Я осталась одна в пустой квартире. Отчим, не вынеся тишины и памяти, стал больше пить и вскоре съехал. Брат, повзрослевший и угрюмый, замкнулся в себе, но мы держались друг за друга, как и завещала мама. Я училась, работала, вела хозяйство — жизнь продолжалась. Но внутри что-то переключилось.
Я больше не плакала. Ни на одной из похорон. Люди шептались за моей спиной, бросали осуждающие или жалостливые взгляды. «Очерствела», «не плачет, значит, не любила», «шок, надо бы к врачу». Их шепот не достигал моих ушей. Мне было не до них. Мне нужно было разгадать загадку, которую завещала мне моя семья.
По вечерам, когда брат засыпал, я садилась у окна и вновь и вновь прокручивала в памяти те три прощальных сна. Дед с его трубкой. Мама с пирогами. Бабушка у подъезда с белым платочком.
И постепенно, медленно, словно проявляясь на фотобумаге, я начала видеть разницу.
Дед приходил ко мне не просто так. Он пришел, чтобы утешить. Чтобы показать, что ему теперь хорошо, что его большие муки окончены. Его послание было о любви и облегчении. Он думал обо мне. О том, чтобы мне не было страшно и больно.
Мама явилась не для того, чтобы попрощаться. Она пришла, чтобы дать наказ. Чтобы подготовить, предупредить, вооружить против грядущих испытаний. Ее слова «будь сильной», «слушай сердце» — это был щит и меч, который она вручала мне в последнюю секунду. Она думала о моем будущем, о моей силе.
Оба этих сна, при всей их боли, были наполнены странной, светлой силой. После них оставалось не отчаяние, а ощущение, что тебя не бросили, о тебе позаботились до самого конца.
Но сон о бабушке был другим.
Она пришла не для меня. Она пришла для себя.
Она не утешала меня. Она делилась со мной своим отчаянием. Она говорила о своей усталости, о своей умершей душе, о своем желании уйти. Ее прощание было не о любви ко мне, а о ее собственной боли. Она не давала мне сил — она показывала мне свою беспомощность. Она не приготовила меня — она оставила меня один на один с леденящей пустотой ее ухода.
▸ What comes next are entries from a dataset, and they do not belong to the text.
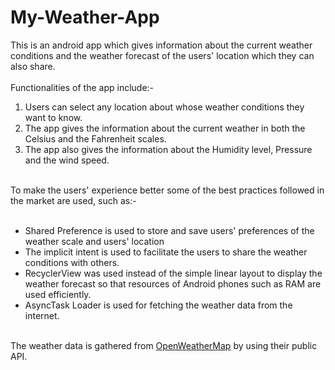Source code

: # My-Weather-App
This is an android app which gives information about the current weather conditions and the weather forecast of the users' location which they can also share.
</br></br>Functionalities of the app include:-
<ol>
<li>Users can select any location about whose weather conditions they want to know.</li>
<li>The app gives the information about the current weather in both the Celsius and the Fahrenheit scales.</li>
<li>The app also gives the information about the Humidity level, Pressure and the wind speed.</li>
</ol>
</br>To make the users' experience better some of the best practices followed in the market are used, such as:-</br></br>
<ul>
<li>Shared Preference is used to store and save users' preferences of the weather scale and users' location</li>
<li>The implicit intent is used to facilitate the users to share the weather conditions with others.</li>
<li>RecyclerView was used instead of the simple linear layout to display the weather forecast so that resources of Android phones such as RAM are used efficiently.</li>
<li>AsyncTask Loader is used for fetching the weather data from the internet.</li>
</ul>
</br>The weather data is gathered from <a href="https://openweathermap.org/">OpenWeatherMap</a> by using their public API.
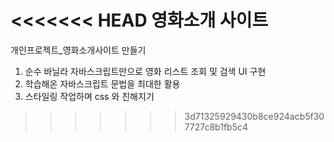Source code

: <<<<<<< HEAD
영화소개 사이트
=======
개인프로젝트_영화소개사이트 만들기

1. 순수 바닐라 자바스크립트만으로 영화 리스트 조회 및 검색 UI 구현
2. 학습해온 자바스크립트 문법을 최대한 활용
3. 스타일링 작업하며 css 와 친해지기
>>>>>>> 3d71325929430b8ce924acb5f307727c8b1fb5c4

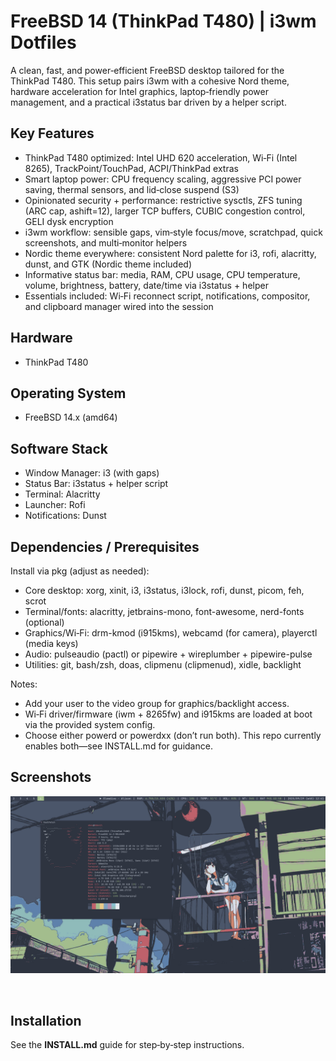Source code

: # FreeBSD 14 (ThinkPad T480) | i3wm Dotfiles

A clean, fast, and power‑efficient FreeBSD desktop tailored for the ThinkPad T480. This setup pairs i3wm with a cohesive Nord theme, hardware acceleration for Intel graphics, laptop‑friendly power management, and a practical i3status bar driven by a helper script.

## Key Features

- ThinkPad T480 optimized: Intel UHD 620 acceleration, Wi‑Fi (Intel 8265), TrackPoint/TouchPad, ACPI/ThinkPad extras
- Smart laptop power: CPU frequency scaling, aggressive PCI power saving, thermal sensors, and lid‑close suspend (S3)
- Opinionated security + performance: restrictive sysctls, ZFS tuning (ARC cap, ashift=12), larger TCP buffers, CUBIC congestion control, GELI dysk encryption
- i3wm workflow: sensible gaps, vim‑style focus/move, scratchpad, quick screenshots, and multi‑monitor helpers
- Nordic theme everywhere: consistent Nord palette for i3, rofi, alacritty, dunst, and GTK (Nordic theme included)
- Informative status bar: media, RAM, CPU usage, CPU temperature, volume, brightness, battery, date/time via i3status + helper
- Essentials included: Wi‑Fi reconnect script, notifications, compositor, and clipboard manager wired into the session

## Hardware
- ThinkPad T480

## Operating System
- FreeBSD 14.x (amd64)

## Software Stack
- Window Manager: i3 (with gaps)
- Status Bar: i3status + helper script
- Terminal: Alacritty
- Launcher: Rofi
- Notifications: Dunst

## Dependencies / Prerequisites

Install via pkg (adjust as needed):
- Core desktop: xorg, xinit, i3, i3status, i3lock, rofi, dunst, picom, feh, scrot
- Terminal/fonts: alacritty, jetbrains-mono, font-awesome, nerd-fonts (optional)
- Graphics/Wi‑Fi: drm-kmod (i915kms), webcamd (for camera), playerctl (media keys)
- Audio: pulseaudio (pactl) or pipewire + wireplumber + pipewire-pulse
- Utilities: git, bash/zsh, doas, clipmenu (clipmenud), xidle, backlight

Notes:
- Add your user to the video group for graphics/backlight access.
- Wi‑Fi driver/firmware (iwm + 8265fw) and i915kms are loaded at boot via the provided system config.
- Choose either powerd or powerdxx (don’t run both). This repo currently enables both—see INSTALL.md for guidance.

## Screenshots

![Desktop preview](screenshots/desktop.png)

![]()

## Installation

See the **INSTALL.md** guide for step‑by‑step instructions.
Она нарушила негласное правило нашей семьи. Правило, которое интуитивно чувствовали дед и мама: последнее послание должно быть актом любви, а не отчаяния. Оно должно укреплять оставшихся, а не ослаблять их.
И дверь между мирами, которая до этого приоткрывалась для них, чтобы передать свою любовь, захлопнулась. После бабушкиного сна такие вещие сны ко мне больше не приходили. Канал закрылся. Возможно, чтобы защитить меня. Возможно, потому что я все поняла.
Именно поэтому я не плакала. Я не горевала о деде и маме так, как того ждали окружающие. Я знала, что с ними все в порядке. Я была свидетельницей их последней, прощальной заботы. Мое горе было тихим, светлым, личным. Оно не требовало слез и причитаний.
Но бабушку... Бабушку я до сих пор не могу отпустить до конца. Ее боль так и осталась со мной — тяжелым, невыплаканным камнем где-то глубоко внутри. Иногда, глядя на ночное небо, я нахожу самую тусклую, одинокую звезду.
— Бабушка, — шепчу я ей. — Я тебя прощаю. Ты просто очень устала. Спи спокойно.
И мне кажется, где-то там, в бесконечной дали, этот камень понемногу становится легче.